This past month I had to privilege to attend a series of NASCAR races. It's actually research for a book I'm working on. So I called a friend whose company is a sponsor of one of the teams. Anyone can go to a race; not everyone can go inside the garage and pit area, but with his help, I was able to get "Credentials"—a fancy word for a pass that lets you go anywhere you want.

I'd never attended a NASCAR race and it was truly an experience. We drove in his motorhome and you get a somewhat different perspective of our economy when you see a vast sea of motorhomes parked together. These things are not cheap to run and maintain. I was impressed with our motorhome, but he told me I should see the one the driver for his team has. It cost over $750,000!

Anyway, what one is struck by is how well NASCAR (National Association for Stock Car Racing) has marketed the whole concept of stock car racing and the NASCAR name over the past fifteen years. Before one of the races, you had to sit through literally a half an hour of hearing about all of the "official" NASCAR products. Everywhere you're bombarded with NASCAR this or that. You're even breathing NASCAR fumes while you're there. Go to any store these days and you're bound to see some product that has been endorsed by NASCAR. For example, I always wondered why all those stock car drivers wear sunglasses all the time. Do they think they look "cool" or something? It's not that at all—if you had a sunglass maker offering you wads of money to wear their shades, you'd be wearing them too.

I asked my friend how effective the sponsorship of the car has been on their sales and have they been able to measure the results? He told me it's hard to quantify, but they're afraid to stop to find out. It's like all advertising, only half of it works—you just don't know which half. NASCAR has become a big money making machine.

But they do provide a great show. I thought of all these things while strolling in the pit area. Just take a look at the trucks they use to transport the team and the cars. They are truly incredible. They are all two-level affairs with the cars stored at the top. You enter the downstairs through two glass doors into a pantry/kitchen area. Looking further on, you see a brightly lit carpeted corridor with closed cabinets on either side. You don't have any idea what's behind the closed doors until you see small labels on the doors such as "Spare Wheels" or "Transmissions". At the very front of the trailer is a communications center and a lounge with all the usual amenities. My friend told me if a driver can't be found, he's usually hiding in the lounge!

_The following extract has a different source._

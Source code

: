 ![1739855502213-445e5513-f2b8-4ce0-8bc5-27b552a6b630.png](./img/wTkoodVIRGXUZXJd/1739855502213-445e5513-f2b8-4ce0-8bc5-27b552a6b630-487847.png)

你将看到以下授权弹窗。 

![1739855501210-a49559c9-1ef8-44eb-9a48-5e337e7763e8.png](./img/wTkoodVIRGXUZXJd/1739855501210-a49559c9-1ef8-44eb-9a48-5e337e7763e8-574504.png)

A lot of people feel that NASCAR racing is dull—after all, all they are doing is going round and round. If the racing was dull people wouldn't pay so much to see it. Like any spectator sport, something is lost when it's translated from one medium to another. It doesn't become real until you're there in person. The noise, the intensity, and the smells—it's all so incredible. There are so many cars driving so fast so closely packed together there is no doubt in my mind you have to be insane to drive one. How else can you describe forty-three cars driving around a 3/4-mile oval track averaging 125 mph? (if they average 125 mph, that means they are going over 150 down the short 800-foot straight). They say these cars are going so fast that they are at the edge of adhesion—all it would take is a slight push to send them spinning, and these drivers bump each other all the time. Even so, NASCAR racing is extremely safe because the cars are built like tanks.

If you've never been to a stock car race, go see one. You know, fun for the whole family and all that—but do bring ear plugs.